At the heart of this stagnation, is the fetishization of work. For the past half century, business unions have worked with bosses to make contracts the heart of union organizing. Seeing the roots of this model at the beginning of the labor movement in the United States, Kim Moody has defined it as “a unionism that sees members primarily as consumers and limits itself to negotiating the price of labor.” By enshrining a relationship between bosses and workers that is inherently exploitative, the labor movement in the United States has lost its ability to relate to workers on the ground. It has also made the contract a boundary that theoretically protects both workers and bosses. However, whereas unions have largely viewed these borders as binding, management has often treated them as a site of contestation. Whenever a boss demands unpaid overtime, treats an employee inappropriately, or does not pay workers on time, they become the aggressor in a battle between management and labor. Such an uneven dynamic has created a situation where the leadership of a local like UAW 2865 could oppose a popular strike in the name of defending a regressive contract that they had struck with management.  

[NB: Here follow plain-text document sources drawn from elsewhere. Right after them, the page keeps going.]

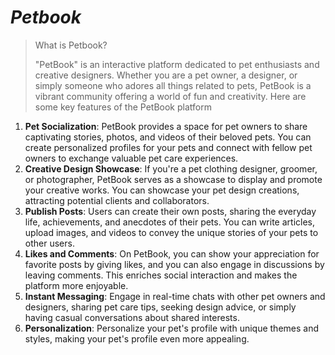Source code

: #                                 ***Petbook***





> What is Petbook? 
>
> "PetBook" is an interactive platform dedicated to pet enthusiasts and creative designers. Whether you are a pet owner, a designer, or simply someone who adores all things related to pets, PetBook is a vibrant community offering a world of fun and creativity. Here are some key features of the PetBook platform

1. **Pet Socialization**: PetBook provides a space for pet owners to share captivating stories, photos, and videos of their beloved pets. You can create personalized profiles for your pets and connect with fellow pet owners to exchange valuable pet care experiences.
2. **Creative Design Showcase**: If you're a pet clothing designer, groomer, or photographer, PetBook serves as a showcase to display and promote your creative works. You can showcase your pet design creations, attracting potential clients and collaborators.
3. **Publish Posts**: Users can create their own posts, sharing the everyday life, achievements, and anecdotes of their pets. You can write articles, upload images, and videos to convey the unique stories of your pets to other users.
4. **Likes and Comments**: On PetBook, you can show your appreciation for favorite posts by giving likes, and you can also engage in discussions by leaving comments. This enriches social interaction and makes the platform more enjoyable.
5. **Instant Messaging**: Engage in real-time chats with other pet owners and designers, sharing pet care tips, seeking design advice, or simply having casual conversations about shared interests.
6. **Personalization**: Personalize your pet's profile with unique themes and styles, making your pet's profile even more appealing.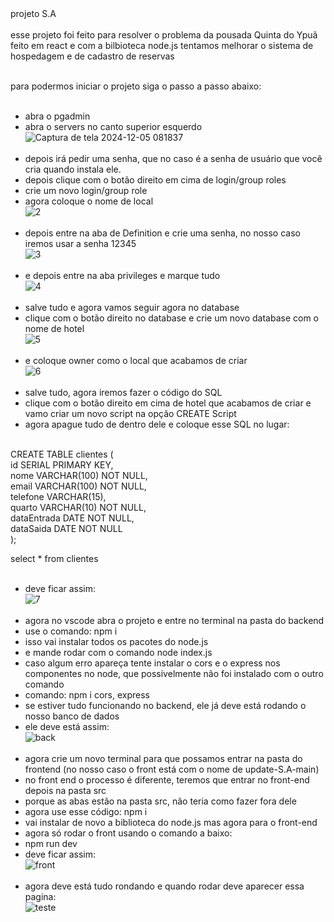 <div>
  <span> projeto S.A </span></br></br>
  esse projeto foi feito para resolver o problema da pousada Quinta do Ypuã</br>
  feito em react e com a bilbioteca node.js tentamos melhorar o sistema de hospedagem e de cadastro de reservas</br></br>
  
  para podermos iniciar o projeto siga o passo a passo abaixo:</br></br>

  - abra o pgadmin</br>
  - abra o servers no canto superior esquerdo</br>
  ![Captura de tela 2024-12-05 081837](https://github.com/user-attachments/assets/ca9ed934-5a7c-42e0-bb3d-60700a906b4d)</br></br>
  - depois irá pedir uma senha, que no caso é a senha de usuário que você cria quando instala ele.</br>
  - depois clique com o botão direito em cima de login/group roles</br>
  - crie um novo login/group role</br>
  - agora coloque o nome de local</br>
  ![2](https://github.com/user-attachments/assets/7f4b1e4d-542e-46f4-8d5c-76ac167e0a25)</br></br>
  - depois entre na aba de Definition e crie uma senha, no nosso caso iremos usar a senha 12345</br>
  ![3](https://github.com/user-attachments/assets/c0a9830b-0605-45ab-b118-bb85992e574e)</br></br>
  - e depois entre na aba privileges e marque tudo</br>
  ![4](https://github.com/user-attachments/assets/ddfcbdc1-2b6b-4f9e-8f12-fb19a17db2e9)</br></br>
  - salve tudo e agora vamos seguir agora no database</br>
  - clique com o botão direito no database e crie um novo database com o nome de hotel</br>
  ![5](https://github.com/user-attachments/assets/afc65923-965b-45d3-975b-3b1d420ffce6)</br></br>
  - e coloque owner como o local que acabamos de criar</br>
  ![6](https://github.com/user-attachments/assets/e51f4322-3a69-4ef2-99d0-dec097401605)</br></br>
  - salve tudo, agora iremos fazer o código do SQL</br>
  - clique com o botão direito em cima de hotel que acabamos de criar e vamo criar um novo script na opção CREATE Script</br>
  - agora apague tudo de dentro dele e coloque esse SQL no lugar:</br></br>

  CREATE TABLE clientes ( </br>
  	id SERIAL PRIMARY KEY, </br>
  	nome VARCHAR(100) NOT NULL, </br>
  	email VARCHAR(100) NOT NULL, </br>
  	telefone VARCHAR(15), </br>
  	quarto VARCHAR(10) NOT NULL, </br>
  	dataEntrada DATE NOT NULL, </br>
  	dataSaida DATE NOT NULL </br>
  );</br>

  select * from clientes</br></br>

  - deve ficar assim:</br>
  ![7](https://github.com/user-attachments/assets/73a95db8-490f-44cd-b0ee-ee527ca5255c)</br></br>
  - agora no vscode abra o projeto e entre no terminal na pasta do backend</br>
  - use o comando: npm i</br>
  - isso vai instalar todos os pacotes do node.js</br>
  - e mande rodar com o comando node index.js</br>
  - caso algum erro apareça tente instalar o cors e o express nos componentes no node, que possivelmente não foi instalado com o outro comando</br>
  - comando: npm i cors, express</br>
  - se estiver tudo funcionando no backend, ele já deve está rodando o nosso banco de dados</br>
  - ele deve está assim:</br>
  ![back](https://github.com/user-attachments/assets/c57528c5-472d-4831-8e7c-b9e7dec50908)</br></br>
  - agora crie um novo terminal para que possamos entrar na pasta do frontend (no nosso caso o front está com o nome de update-S.A-main)</br>
  - no front end o processo é diferente, teremos que entrar no front-end depois na pasta src</br>
  - porque as abas estão na pasta src, não teria como fazer fora dele</br>
  - agora use esse código: npm i</br>
  - vai instalar de novo a biblioteca do node.js mas agora para o front-end</br>
  - agora só rodar o front usando o comando a baixo:</br>
  - npm run dev</br>
  - deve ficar assim:</br>
  ![front](https://github.com/user-attachments/assets/e701640c-250f-457e-98c1-5734f560e81a)</br></br>
  - agora deve está tudo rondando e quando rodar deve aparecer essa pagina:</br>
  ![teste](https://github.com/user-attachments/assets/1bedcde8-6021-4e0a-9fde-c156074ad47d)

</div>
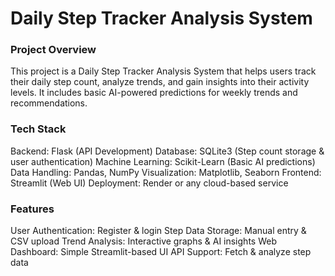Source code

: # Daily Step Tracker Analysis System

### Project Overview
This project is a Daily Step Tracker Analysis System that helps users track their daily step count, analyze trends, and gain insights into their activity levels. It includes basic AI-powered predictions for weekly trends and recommendations.

### Tech Stack
Backend: Flask (API Development)
Database: SQLite3 (Step count storage & user authentication)
Machine Learning: Scikit-Learn (Basic AI predictions)
Data Handling: Pandas, NumPy
Visualization: Matplotlib, Seaborn
Frontend: Streamlit (Web UI)
Deployment: Render or any cloud-based service

### Features
User Authentication: Register & login
Step Data Storage: Manual entry & CSV upload
Trend Analysis: Interactive graphs & AI insights
Web Dashboard: Simple Streamlit-based UI
API Support: Fetch & analyze step data
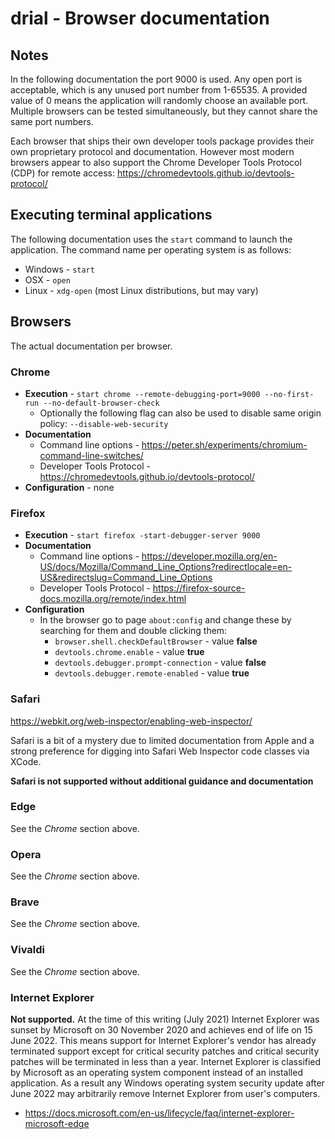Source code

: 
<!-- documentation/browsers - This documentation describes browser specific information necessary for testing and execution. -->

# drial - Browser documentation

## Notes
In the following documentation the port 9000 is used.  Any open port is acceptable, which is any unused port number from 1-65535.  A provided value of 0 means the application will randomly choose an available port.  Multiple browsers can be tested simultaneously, but they cannot share the same port numbers.

Each browser that ships their own developer tools package provides their own proprietary protocol and documentation.  However most modern browsers appear to also support the Chrome Developer Tools Protocol (CDP) for remote access: https://chromedevtools.github.io/devtools-protocol/

## Executing terminal applications
The following documentation uses the `start` command to launch the application.  The command name per operating system is as follows:

* Windows - `start`
* OSX - `open`
* Linux - `xdg-open` (most Linux distributions, but may vary)

## Browsers
The actual documentation per browser.

### Chrome
* **Execution** - `start chrome --remote-debugging-port=9000 --no-first-run --no-default-browser-check`
   - Optionally the following flag can also be used to disable same origin policy: `--disable-web-security`
* **Documentation**
   - Command line options - https://peter.sh/experiments/chromium-command-line-switches/
   - Developer Tools Protocol - https://chromedevtools.github.io/devtools-protocol/
* **Configuration** - none

### Firefox
* **Execution** - `start firefox -start-debugger-server 9000`
* **Documentation**
   - Command line options - https://developer.mozilla.org/en-US/docs/Mozilla/Command_Line_Options?redirectlocale=en-US&redirectslug=Command_Line_Options
   - Developer Tools Protocol - https://firefox-source-docs.mozilla.org/remote/index.html
* **Configuration**
   - In the browser go to page `about:config` and change these by searching for them and double clicking them:
      * `browser.shell.checkDefaultBrowser` - value **false**
      * `devtools.chrome.enable` - value **true**
      * `devtools.debugger.prompt-connection` - value **false**
      * `devtools.debugger.remote-enabled` - value **true**

### Safari
https://webkit.org/web-inspector/enabling-web-inspector/

Safari is a bit of a mystery due to limited documentation from Apple and a strong preference for digging into Safari Web Inspector code classes via XCode.

**Safari is not supported without additional guidance and documentation**

### Edge
See the *Chrome* section above.

### Opera
See the *Chrome* section above.

### Brave
See the *Chrome* section above.

### Vivaldi
See the *Chrome* section above.

### Internet Explorer
**Not supported.**  At the time of this writing (July 2021) Internet Explorer was sunset by Microsoft on 30 November 2020 and achieves end of life on 15 June 2022.  This means support for Internet Explorer's vendor has already terminated support except for critical security patches and critical security patches will be terminated in less than a year.  Internet Explorer is classified by Microsoft as an operating system component instead of an installed application.  As a result any Windows operating system security update after June 2022 may arbitrarily remove Internet Explorer from user's computers.

* https://docs.microsoft.com/en-us/lifecycle/faq/internet-explorer-microsoft-edge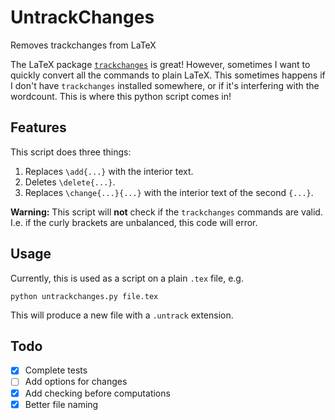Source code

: # UntrackChanges
Removes trackchanges from LaTeX

The LaTeX package [`trackchanges`](http://trackchanges.sourceforge.net/) is great! However, sometimes I want to quickly convert all the commands to plain LaTeX. This sometimes happens if I don't have `trackchanges` installed somewhere, or if it's interfering with the wordcount. This is where this python script comes in!

## Features

This script does three things:

1. Replaces `\add{...}` with the interior text.
2. Deletes `\delete{...}`.
3. Replaces `\change{...}{...}` with the interior text of the second `{...}`.

**Warning:** This script will **not** check if the `trackchanges` commands are valid. I.e. if the curly brackets are unbalanced, this code will error.

## Usage

Currently, this is used as a script on a plain `.tex` file, e.g.

`python untrackchanges.py file.tex`

This will produce a new file with a `.untrack` extension. 

## Todo

- [x] Complete tests
- [ ] Add options for changes
- [x] Add checking before computations
- [x] Better file naming
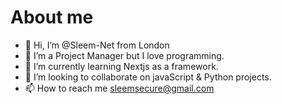 # About me
- 👋 Hi, I’m @Sleem-Net from London
- 👀 I’m a Project Manager but I love programming.
- 🌱 I’m currently learning Nextjs as a framework.
- 💞️ I’m looking to collaborate on javaScript & Python projects.
- 📫 How to reach me sleemsecure@gmail.com

<!---
Sleem-Net/Sleem-Net is a ✨ special ✨ repository because its `README.md` (this file) appears on your GitHub profile.
You can click the Preview link to take a look at your changes.
--->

This failure is one of imagination that stems from habits of organization. In the wake of Janus, two paths were apparent: the first, to move beyond business unionism and its reliance on passive dues by instead forging organizations that are driven by, and responsible to, the rank-and-file; the second, to further divide political from economic demands in the hope of attracting a “silent majority” of conservative workers who would bolster the labor movement as it was. While there have been many hopeful signs of the former from the wave of teacher wildcat strikes in 2018 to the mass resignation of workers in the wake of COVID, UAW 2865 has largely pursued the latter path. 

With the possibility of immanent strikes from neighboring unions and locals such as UC-AFT (lecturers and librarians), the SRU (a UAW backed attempt to unionize student researchers), and UAW 5810 (postdoctoral scholars), the ability of 2865 to change course remains to be seen. If it is to do so, it must be willing to put the material and political needs of its members above its desire to maintain the contract and collect membership dues. Any movement forward by the rank-and-file must challenge the one party governance of UAW 2865 in which there exists a pyramid structure of local organizers becoming paid employees of the UAW International in a way that prioritizes the needs and (limited) political vision of the union’s corrupt leadership. By forging new caucuses from the ground up, the rank-and-file of UAW 2865 can unsettle the inertia that has plagued it since the failed contract of 2018. In doing so, the organizing horizon of UAW can be shifted from a series of isolated demands to a broader conceptual terrain such as reparations for the descendants of enslaved Africans. With the possible passage of  “one member, one vote,” a proposal currently being voted on to help democratize UAW leadership, there is the chance that these local actions may reverberate throughout the union as a whole. By meeting the latent energy of COLA with the dissatisfaction student workers have experienced during the pandemic, we may yet have the chance to end adjunctification, win a COLA for all, and put an end to policing in the UC.


Michael Berlin is a PhD candidate in comparative literature at UCI. He is completing his dissertation with the help of the Mellon Foundation and the Council for European Studies at Columbia University. His work has appeared in Cultural Critique and the Georgia Review. He is currently a member of the Strike Committee of the nascent Student Researcher Union.